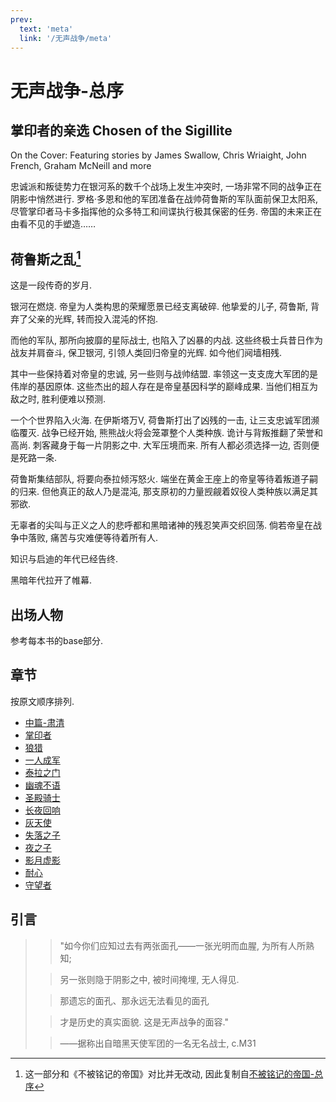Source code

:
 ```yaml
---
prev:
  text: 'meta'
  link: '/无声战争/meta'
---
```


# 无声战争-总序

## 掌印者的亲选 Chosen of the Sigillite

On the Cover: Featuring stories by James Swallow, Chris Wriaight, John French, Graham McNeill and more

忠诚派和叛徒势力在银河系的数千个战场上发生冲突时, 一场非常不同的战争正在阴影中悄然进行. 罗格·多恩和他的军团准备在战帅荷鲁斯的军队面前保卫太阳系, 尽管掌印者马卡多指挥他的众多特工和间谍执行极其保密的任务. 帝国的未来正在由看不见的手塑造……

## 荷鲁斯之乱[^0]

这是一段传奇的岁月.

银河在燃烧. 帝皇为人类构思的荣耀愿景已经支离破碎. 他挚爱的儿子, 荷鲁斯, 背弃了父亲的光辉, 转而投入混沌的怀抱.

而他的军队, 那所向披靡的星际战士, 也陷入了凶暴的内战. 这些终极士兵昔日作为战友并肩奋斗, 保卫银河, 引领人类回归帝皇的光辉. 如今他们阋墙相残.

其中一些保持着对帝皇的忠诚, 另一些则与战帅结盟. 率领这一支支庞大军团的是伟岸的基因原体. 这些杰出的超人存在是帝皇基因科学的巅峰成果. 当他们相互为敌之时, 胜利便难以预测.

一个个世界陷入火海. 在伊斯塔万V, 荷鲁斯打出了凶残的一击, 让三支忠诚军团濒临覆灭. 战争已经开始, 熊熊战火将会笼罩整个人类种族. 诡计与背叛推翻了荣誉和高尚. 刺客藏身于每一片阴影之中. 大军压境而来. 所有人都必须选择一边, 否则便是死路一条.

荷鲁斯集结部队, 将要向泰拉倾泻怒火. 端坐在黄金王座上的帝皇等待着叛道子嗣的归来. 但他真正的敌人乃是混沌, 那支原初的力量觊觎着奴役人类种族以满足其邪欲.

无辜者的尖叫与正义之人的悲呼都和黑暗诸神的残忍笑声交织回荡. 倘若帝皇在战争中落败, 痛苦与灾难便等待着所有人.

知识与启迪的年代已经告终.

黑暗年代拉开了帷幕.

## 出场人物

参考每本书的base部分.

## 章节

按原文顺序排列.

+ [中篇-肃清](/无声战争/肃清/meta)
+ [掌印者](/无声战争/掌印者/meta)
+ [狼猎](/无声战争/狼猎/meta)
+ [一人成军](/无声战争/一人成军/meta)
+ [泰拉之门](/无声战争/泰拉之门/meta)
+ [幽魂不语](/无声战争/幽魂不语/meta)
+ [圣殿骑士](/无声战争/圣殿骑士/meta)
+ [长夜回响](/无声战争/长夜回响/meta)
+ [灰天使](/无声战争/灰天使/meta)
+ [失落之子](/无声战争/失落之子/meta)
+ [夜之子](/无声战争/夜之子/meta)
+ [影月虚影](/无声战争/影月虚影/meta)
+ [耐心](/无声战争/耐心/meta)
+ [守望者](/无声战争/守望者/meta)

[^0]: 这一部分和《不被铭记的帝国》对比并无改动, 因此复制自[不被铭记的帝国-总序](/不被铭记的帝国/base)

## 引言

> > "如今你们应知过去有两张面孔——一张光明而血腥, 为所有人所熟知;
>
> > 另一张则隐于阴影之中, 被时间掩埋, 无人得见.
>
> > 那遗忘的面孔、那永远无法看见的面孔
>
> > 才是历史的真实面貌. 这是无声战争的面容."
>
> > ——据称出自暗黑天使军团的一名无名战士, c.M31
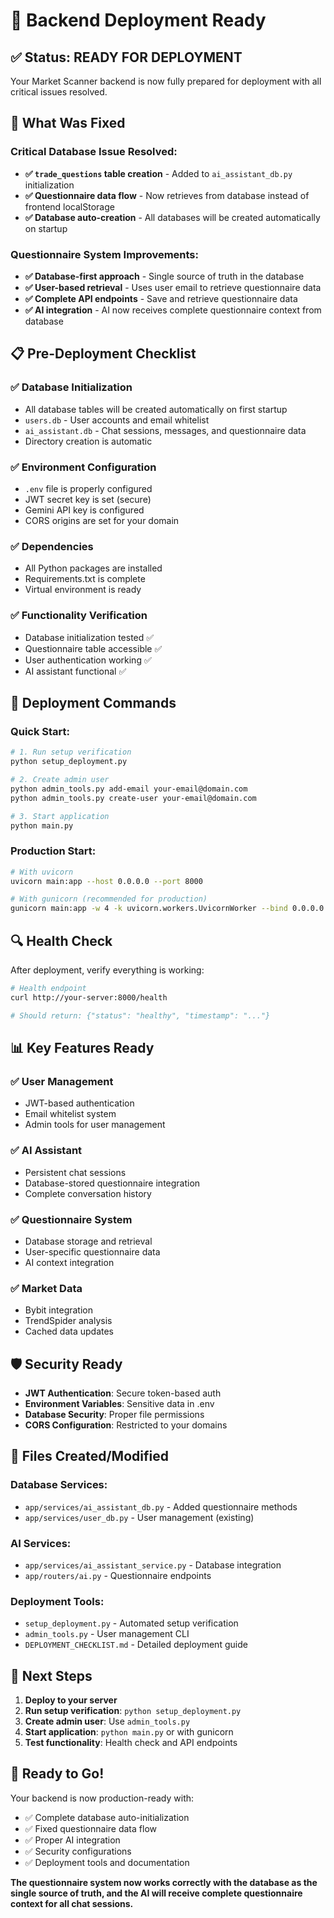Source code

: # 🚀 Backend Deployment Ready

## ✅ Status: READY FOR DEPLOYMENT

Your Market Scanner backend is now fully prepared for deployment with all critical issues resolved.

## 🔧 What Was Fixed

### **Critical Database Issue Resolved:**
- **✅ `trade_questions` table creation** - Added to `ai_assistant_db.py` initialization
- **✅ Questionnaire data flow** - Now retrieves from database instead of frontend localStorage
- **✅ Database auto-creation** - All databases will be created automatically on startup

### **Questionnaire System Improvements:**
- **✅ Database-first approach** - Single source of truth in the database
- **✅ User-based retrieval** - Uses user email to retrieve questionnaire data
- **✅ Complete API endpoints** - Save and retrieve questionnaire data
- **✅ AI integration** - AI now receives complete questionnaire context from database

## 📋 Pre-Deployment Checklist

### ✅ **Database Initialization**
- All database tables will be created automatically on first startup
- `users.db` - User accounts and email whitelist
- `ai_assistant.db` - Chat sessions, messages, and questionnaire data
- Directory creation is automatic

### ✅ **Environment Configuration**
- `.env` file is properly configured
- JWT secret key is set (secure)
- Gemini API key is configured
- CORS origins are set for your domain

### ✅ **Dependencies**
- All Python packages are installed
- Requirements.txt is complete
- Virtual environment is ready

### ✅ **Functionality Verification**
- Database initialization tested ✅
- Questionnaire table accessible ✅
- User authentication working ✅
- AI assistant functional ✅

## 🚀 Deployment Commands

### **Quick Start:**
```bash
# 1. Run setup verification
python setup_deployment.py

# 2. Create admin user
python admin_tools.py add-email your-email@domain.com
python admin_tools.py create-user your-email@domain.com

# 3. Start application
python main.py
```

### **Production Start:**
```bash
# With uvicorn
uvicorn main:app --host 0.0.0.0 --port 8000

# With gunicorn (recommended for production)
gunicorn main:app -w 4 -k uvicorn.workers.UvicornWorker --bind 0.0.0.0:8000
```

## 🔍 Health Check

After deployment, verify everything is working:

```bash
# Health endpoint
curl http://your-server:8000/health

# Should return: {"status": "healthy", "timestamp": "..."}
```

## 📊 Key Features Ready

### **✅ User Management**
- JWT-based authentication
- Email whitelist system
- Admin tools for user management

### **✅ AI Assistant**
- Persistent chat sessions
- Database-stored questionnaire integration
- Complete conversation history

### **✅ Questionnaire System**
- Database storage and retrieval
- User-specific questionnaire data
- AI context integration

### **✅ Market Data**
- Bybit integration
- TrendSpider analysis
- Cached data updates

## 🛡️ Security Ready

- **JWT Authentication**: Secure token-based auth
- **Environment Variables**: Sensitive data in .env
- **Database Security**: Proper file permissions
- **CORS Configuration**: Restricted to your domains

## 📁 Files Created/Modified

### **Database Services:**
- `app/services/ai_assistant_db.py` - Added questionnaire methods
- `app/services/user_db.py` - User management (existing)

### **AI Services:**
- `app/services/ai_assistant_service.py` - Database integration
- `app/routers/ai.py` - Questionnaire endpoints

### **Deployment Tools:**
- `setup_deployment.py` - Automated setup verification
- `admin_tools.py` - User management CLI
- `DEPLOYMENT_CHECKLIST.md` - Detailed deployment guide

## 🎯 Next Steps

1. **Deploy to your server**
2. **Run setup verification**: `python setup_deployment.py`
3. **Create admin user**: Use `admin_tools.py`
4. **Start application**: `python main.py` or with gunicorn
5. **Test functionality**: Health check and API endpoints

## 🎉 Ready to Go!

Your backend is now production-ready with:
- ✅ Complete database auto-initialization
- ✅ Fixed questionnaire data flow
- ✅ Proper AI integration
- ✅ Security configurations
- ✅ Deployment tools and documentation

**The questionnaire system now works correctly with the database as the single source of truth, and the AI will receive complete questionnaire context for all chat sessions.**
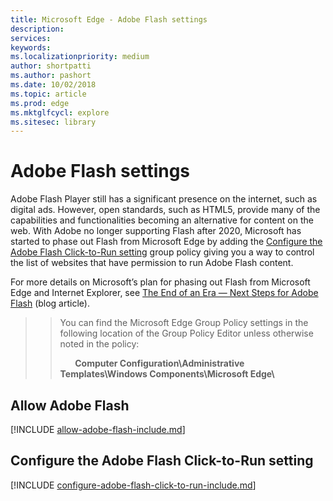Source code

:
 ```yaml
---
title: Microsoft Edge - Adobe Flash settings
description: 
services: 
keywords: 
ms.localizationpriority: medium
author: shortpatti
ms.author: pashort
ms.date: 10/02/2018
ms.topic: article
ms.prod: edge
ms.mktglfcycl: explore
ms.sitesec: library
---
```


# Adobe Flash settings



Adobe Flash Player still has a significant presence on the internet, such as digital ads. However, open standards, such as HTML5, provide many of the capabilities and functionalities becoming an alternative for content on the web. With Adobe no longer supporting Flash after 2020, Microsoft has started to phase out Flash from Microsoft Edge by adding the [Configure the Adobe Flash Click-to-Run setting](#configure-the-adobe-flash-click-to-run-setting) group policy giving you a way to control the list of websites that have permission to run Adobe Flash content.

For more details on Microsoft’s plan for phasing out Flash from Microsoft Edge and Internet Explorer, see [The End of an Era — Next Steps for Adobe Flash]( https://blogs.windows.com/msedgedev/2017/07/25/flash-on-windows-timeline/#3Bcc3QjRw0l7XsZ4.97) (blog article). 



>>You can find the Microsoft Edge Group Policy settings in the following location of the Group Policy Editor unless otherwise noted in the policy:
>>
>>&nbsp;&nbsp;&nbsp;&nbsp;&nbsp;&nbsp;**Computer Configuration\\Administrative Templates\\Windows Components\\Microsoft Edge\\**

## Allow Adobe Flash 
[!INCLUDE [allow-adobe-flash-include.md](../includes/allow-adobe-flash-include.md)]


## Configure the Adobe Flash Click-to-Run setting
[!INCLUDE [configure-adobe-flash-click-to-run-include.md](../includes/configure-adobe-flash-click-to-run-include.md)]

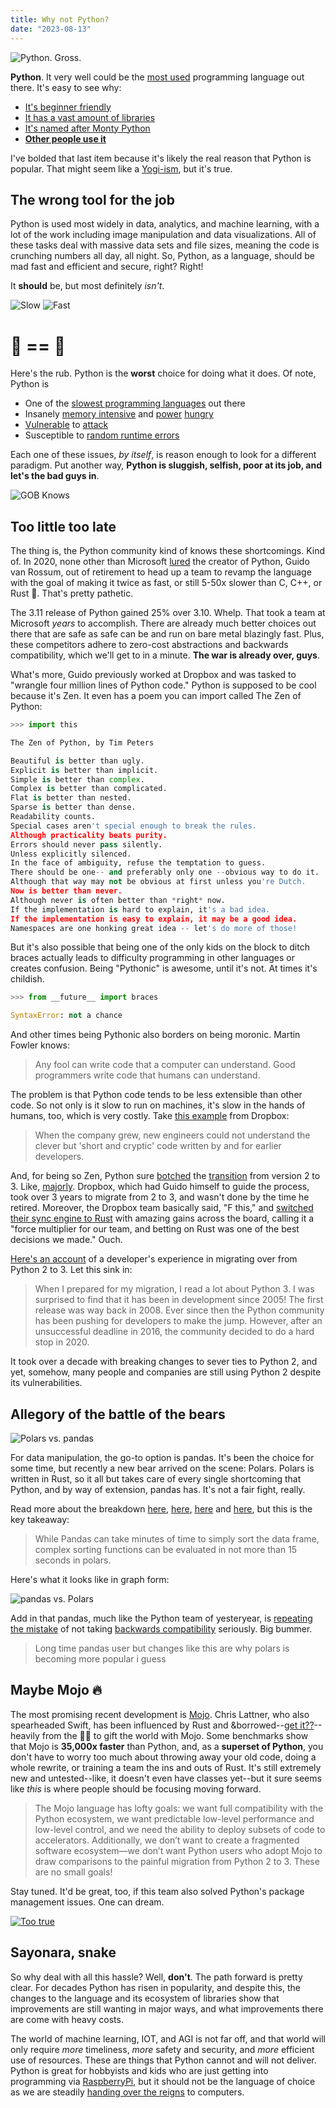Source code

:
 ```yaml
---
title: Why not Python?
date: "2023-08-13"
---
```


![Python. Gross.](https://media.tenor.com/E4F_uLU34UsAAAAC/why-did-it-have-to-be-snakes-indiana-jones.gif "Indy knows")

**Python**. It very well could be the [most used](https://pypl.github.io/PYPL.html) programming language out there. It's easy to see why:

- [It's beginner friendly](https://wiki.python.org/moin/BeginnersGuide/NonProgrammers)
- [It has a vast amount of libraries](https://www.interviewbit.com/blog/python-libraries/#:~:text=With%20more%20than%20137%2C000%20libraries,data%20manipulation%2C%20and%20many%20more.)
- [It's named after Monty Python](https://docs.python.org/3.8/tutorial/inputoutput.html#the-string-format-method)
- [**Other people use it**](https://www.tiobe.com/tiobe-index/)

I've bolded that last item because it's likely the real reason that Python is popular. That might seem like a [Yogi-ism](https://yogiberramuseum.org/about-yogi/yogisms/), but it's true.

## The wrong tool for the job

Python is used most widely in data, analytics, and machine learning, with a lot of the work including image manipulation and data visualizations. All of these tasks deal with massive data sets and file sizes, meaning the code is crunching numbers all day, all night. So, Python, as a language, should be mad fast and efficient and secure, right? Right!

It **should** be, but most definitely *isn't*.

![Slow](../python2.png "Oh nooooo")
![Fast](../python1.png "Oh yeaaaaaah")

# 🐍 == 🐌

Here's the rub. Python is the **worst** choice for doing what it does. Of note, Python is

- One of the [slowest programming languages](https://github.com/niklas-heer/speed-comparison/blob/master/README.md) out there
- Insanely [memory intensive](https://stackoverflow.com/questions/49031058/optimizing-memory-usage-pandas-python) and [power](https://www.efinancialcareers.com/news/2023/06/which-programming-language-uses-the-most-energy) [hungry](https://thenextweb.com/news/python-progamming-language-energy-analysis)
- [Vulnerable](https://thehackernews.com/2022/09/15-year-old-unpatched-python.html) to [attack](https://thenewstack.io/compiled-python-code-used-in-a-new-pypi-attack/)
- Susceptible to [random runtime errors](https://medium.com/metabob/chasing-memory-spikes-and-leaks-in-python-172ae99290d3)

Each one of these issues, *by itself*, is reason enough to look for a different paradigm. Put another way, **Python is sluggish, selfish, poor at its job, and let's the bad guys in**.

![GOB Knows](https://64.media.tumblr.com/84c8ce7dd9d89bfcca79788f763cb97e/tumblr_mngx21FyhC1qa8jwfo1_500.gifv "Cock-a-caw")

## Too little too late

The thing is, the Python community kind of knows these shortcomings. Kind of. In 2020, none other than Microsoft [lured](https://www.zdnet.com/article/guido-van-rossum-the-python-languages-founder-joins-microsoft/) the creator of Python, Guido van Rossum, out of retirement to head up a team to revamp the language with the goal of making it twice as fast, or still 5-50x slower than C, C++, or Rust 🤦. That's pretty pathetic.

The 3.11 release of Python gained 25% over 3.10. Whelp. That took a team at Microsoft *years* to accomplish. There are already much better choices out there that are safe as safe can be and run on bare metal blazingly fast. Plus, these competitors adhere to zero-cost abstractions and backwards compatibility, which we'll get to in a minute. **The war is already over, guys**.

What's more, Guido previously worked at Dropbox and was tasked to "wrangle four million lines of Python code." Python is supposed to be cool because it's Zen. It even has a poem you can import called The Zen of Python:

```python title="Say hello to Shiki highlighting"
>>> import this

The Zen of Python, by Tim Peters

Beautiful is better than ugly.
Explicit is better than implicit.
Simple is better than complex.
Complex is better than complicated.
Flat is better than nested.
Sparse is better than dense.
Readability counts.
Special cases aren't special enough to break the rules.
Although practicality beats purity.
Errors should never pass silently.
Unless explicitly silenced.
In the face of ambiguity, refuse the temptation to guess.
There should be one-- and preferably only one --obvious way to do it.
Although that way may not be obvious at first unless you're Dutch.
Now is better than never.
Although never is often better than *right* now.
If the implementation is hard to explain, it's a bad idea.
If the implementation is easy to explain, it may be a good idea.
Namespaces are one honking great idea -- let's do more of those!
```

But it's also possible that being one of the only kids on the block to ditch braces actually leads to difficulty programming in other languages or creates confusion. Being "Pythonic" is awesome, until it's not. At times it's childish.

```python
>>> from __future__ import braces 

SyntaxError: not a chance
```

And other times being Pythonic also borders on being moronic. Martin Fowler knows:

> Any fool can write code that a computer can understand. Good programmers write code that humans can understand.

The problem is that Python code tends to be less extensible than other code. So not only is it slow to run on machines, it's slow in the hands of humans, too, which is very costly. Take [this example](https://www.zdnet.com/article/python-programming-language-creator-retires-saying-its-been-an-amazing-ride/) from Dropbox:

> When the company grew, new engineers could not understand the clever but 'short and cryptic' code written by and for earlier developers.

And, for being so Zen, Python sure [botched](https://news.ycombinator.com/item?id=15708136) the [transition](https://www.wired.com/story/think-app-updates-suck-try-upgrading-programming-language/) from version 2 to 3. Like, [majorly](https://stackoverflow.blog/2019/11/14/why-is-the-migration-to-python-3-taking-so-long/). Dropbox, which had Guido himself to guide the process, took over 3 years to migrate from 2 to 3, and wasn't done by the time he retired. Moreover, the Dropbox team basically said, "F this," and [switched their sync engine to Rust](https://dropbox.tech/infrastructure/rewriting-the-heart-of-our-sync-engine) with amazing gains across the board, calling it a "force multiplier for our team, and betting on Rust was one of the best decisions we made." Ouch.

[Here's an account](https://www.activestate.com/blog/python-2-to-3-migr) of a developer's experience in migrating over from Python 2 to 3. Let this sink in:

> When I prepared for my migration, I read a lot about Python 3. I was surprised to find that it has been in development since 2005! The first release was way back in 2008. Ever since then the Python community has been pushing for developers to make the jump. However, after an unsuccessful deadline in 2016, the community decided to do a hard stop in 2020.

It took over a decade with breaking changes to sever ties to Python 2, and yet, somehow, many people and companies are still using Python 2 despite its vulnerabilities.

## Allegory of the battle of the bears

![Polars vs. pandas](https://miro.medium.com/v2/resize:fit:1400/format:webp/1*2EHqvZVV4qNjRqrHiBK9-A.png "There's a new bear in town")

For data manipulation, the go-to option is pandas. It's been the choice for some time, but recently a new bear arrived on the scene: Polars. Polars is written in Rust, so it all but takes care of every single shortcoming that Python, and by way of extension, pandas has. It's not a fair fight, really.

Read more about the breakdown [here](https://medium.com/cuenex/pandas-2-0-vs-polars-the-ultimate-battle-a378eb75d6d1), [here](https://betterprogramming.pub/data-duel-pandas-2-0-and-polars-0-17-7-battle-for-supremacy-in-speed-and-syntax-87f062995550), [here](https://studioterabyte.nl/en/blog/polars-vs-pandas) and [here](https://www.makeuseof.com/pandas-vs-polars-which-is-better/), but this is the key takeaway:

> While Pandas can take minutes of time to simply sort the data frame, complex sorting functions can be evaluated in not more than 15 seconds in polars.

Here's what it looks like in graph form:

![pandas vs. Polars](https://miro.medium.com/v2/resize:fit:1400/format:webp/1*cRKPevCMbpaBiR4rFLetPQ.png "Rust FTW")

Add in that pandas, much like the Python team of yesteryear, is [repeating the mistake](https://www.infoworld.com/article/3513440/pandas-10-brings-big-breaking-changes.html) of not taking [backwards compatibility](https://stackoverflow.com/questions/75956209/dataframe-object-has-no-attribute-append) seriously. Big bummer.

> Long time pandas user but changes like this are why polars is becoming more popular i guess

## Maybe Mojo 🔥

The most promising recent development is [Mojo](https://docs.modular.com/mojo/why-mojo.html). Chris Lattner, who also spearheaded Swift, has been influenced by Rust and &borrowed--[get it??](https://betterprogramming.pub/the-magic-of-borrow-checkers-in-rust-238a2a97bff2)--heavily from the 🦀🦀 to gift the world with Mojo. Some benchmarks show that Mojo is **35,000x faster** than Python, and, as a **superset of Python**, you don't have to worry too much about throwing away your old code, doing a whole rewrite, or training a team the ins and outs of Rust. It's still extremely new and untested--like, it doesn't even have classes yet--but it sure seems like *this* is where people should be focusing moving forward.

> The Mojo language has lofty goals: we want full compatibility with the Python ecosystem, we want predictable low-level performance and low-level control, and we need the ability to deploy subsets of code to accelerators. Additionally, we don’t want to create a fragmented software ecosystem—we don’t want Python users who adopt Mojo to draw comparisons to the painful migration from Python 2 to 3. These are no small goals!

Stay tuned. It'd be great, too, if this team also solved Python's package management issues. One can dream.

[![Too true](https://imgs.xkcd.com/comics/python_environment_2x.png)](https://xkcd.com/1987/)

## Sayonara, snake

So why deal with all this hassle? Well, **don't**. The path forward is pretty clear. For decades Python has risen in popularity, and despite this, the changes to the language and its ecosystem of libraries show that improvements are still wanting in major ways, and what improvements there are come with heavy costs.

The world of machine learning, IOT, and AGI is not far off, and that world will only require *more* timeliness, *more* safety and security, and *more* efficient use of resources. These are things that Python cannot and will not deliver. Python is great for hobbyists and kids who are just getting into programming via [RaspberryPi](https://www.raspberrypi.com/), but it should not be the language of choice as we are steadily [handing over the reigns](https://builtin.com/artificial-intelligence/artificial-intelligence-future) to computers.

* WHAT YOU SHOULD DO: For the material above, reproduce exactly the lines from the line with "- AI assistant functional ✅" to the line with "Your backend is", inclusive, and exclude all others.

* EXERCISE RESULT:
- AI assistant functional ✅

## 🚀 Deployment Commands

### **Quick Start:**
```bash
# 1. Run setup verification
python setup_deployment.py

# 2. Create admin user
python admin_tools.py add-email your-email@domain.com
python admin_tools.py create-user your-email@domain.com

# 3. Start application
python main.py
```

### **Production Start:**
```bash
# With uvicorn
uvicorn main:app --host 0.0.0.0 --port 8000

# With gunicorn (recommended for production)
gunicorn main:app -w 4 -k uvicorn.workers.UvicornWorker --bind 0.0.0.0:8000
```

## 🔍 Health Check

After deployment, verify everything is working:

```bash
# Health endpoint
curl http://your-server:8000/health

# Should return: {"status": "healthy", "timestamp": "..."}
```

## 📊 Key Features Ready

### **✅ User Management**
- JWT-based authentication
- Email whitelist system
- Admin tools for user management

### **✅ AI Assistant**
- Persistent chat sessions
- Database-stored questionnaire integration
- Complete conversation history

### **✅ Questionnaire System**
- Database storage and retrieval
- User-specific questionnaire data
- AI context integration

### **✅ Market Data**
- Bybit integration
- TrendSpider analysis
- Cached data updates

## 🛡️ Security Ready

- **JWT Authentication**: Secure token-based auth
- **Environment Variables**: Sensitive data in .env
- **Database Security**: Proper file permissions
- **CORS Configuration**: Restricted to your domains

## 📁 Files Created/Modified

### **Database Services:**
- `app/services/ai_assistant_db.py` - Added questionnaire methods
- `app/services/user_db.py` - User management (existing)

### **AI Services:**
- `app/services/ai_assistant_service.py` - Database integration
- `app/routers/ai.py` - Questionnaire endpoints

### **Deployment Tools:**
- `setup_deployment.py` - Automated setup verification
- `admin_tools.py` - User management CLI
- `DEPLOYMENT_CHECKLIST.md` - Detailed deployment guide

## 🎯 Next Steps

1. **Deploy to your server**
2. **Run setup verification**: `python setup_deployment.py`
3. **Create admin user**: Use `admin_tools.py`
4. **Start application**: `python main.py` or with gunicorn
5. **Test functionality**: Health check and API endpoints

## 🎉 Ready to Go!

Your backend is now production-ready with:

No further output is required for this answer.